Cranial nerve VIII, the vestibulocochlear nerve, is responsible for both auditory and vestibular sensations related to head orientation. This nerve conveys SSA fibers from the inner ear to the cochlear and vestibular nuclei located in the caudal medulla oblongata. Sensory receptor cells called "hair cells," found in the cochlear duct, semicircular canals, utricle, and saccule, have apical ciliary extensions that transduce mechanical deformation into an electrochemical signal. Ganglionic neurons in the cochlea and vestibular system receive this signal peripherally and transmit it centrally through the internal auditory meatus before entering the medulla.[12]

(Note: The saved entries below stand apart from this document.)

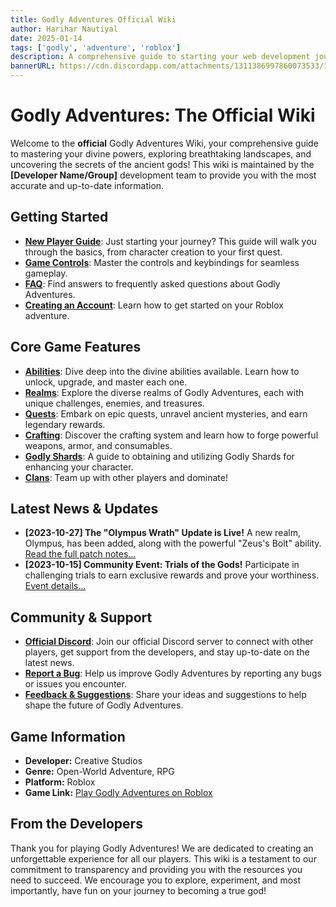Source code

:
 ```yaml
---
title: Godly Adventures Official Wiki
author: Harihar Nautiyal
date: 2025-01-14
tags: ['godly', 'adventure', 'roblox']
description: A comprehensive guide to starting your web development journey in 2025
bannerURL: https://cdn.discordapp.com/attachments/1311386997860073533/1324434850999963749/451E58BE-5D22-4282-9874-992E9CF93E95.jpg?ex=67874cd3&is=6785fb53&hm=5c85e2ac334db160c42361d537a66c2589353530423461603872c0c9bbb19d6d&
---
```



# Godly Adventures: The Official Wiki

Welcome to the **official** Godly Adventures Wiki, your comprehensive guide to mastering your divine powers, exploring breathtaking landscapes, and uncovering the secrets of the ancient gods! This wiki is maintained by the **\[Developer Name/Group]** development team to provide you with the most accurate and up-to-date information.

  ## Getting Started

*   [**New Player Guide**](Getting%20Started/new-player-guide.md): Just starting your journey? This guide will walk you through the basics, from character creation to your first quest.
*   [**Game Controls**](link-to-game-controls): Master the controls and keybindings for seamless gameplay.
*   [**FAQ**](link-to-faq): Find answers to frequently asked questions about Godly Adventures.
*   [**Creating an Account**](link-to-account-page): Learn how to get started on your Roblox adventure.

## Core Game Features

*   [**Abilities**](link-to-abilities-page): Dive deep into the divine abilities available. Learn how to unlock, upgrade, and master each one.
*   [**Realms**](link-to-realms-page): Explore the diverse realms of Godly Adventures, each with unique challenges, enemies, and treasures.
*   [**Quests**](link-to-quests-page): Embark on epic quests, unravel ancient mysteries, and earn legendary rewards.
*   [**Crafting**](link-to-crafting-page): Discover the crafting system and learn how to forge powerful weapons, armor, and consumables.
*   [**Godly Shards**](link-to-godly-shards-page): A guide to obtaining and utilizing Godly Shards for enhancing your character.
*   [**Clans**](link-to-clans-page): Team up with other players and dominate!


  ## Latest News & Updates

*   **\[2023-10-27] The "Olympus Wrath" Update is Live!**  A new realm, Olympus, has been added, along with the powerful "Zeus's Bolt" ability. [Read the full patch notes...](link-to-update-notes)
*   **\[2023-10-15] Community Event: Trials of the Gods!** Participate in challenging trials to earn exclusive rewards and prove your worthiness. [Event details...](link-to-event-page)

## Community & Support

*   [**Official Discord**](link-to-discord-server): Join our official Discord server to connect with other players, get support from the developers, and stay up-to-date on the latest news.
*   [**Report a Bug**](link-to-bug-report): Help us improve Godly Adventures by reporting any bugs or issues you encounter.
*   [**Feedback & Suggestions**](link-to-feedback-page): Share your ideas and suggestions to help shape the future of Godly Adventures.

## Game Information

*   **Developer:** Creative Studios
*   **Genre:** Open-World Adventure, RPG
*   **Platform:** Roblox
*   **Game Link:** [Play Godly Adventures on Roblox](link-to-roblox-game-page)

## From the Developers

Thank you for playing Godly Adventures! We are dedicated to creating an unforgettable experience for all our players. This wiki is a testament to our commitment to transparency and providing you with the resources you need to succeed. We encourage you to explore, experiment, and most importantly, have fun on your journey to becoming a true god!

Cranial Nerve IX (Glossopharyngeal Nerve)

Cranial nerve IX, the glossopharyngeal nerve, provides SVE innervation to the stylopharyngeus and pharyngeal constrictor muscles via the nucleus ambiguus. Fibers from the inferior salivary nucleus travel with cranial nerve IX to provide GVE innervation to the parotid, buccal, and labial glands. Visceral afferents, including both general visceral afferent (GVA) and SVA fibers, transmit sensory information from the carotid body and carotid sinus, as well as taste from the posterior 1/3 of the tongue to synapse in the solitary nucleus. Additionally, GSA fibers convey sensory information from the skin over the tongue, the oropharynx, the middle ear cavity, and the auditory canal.[13]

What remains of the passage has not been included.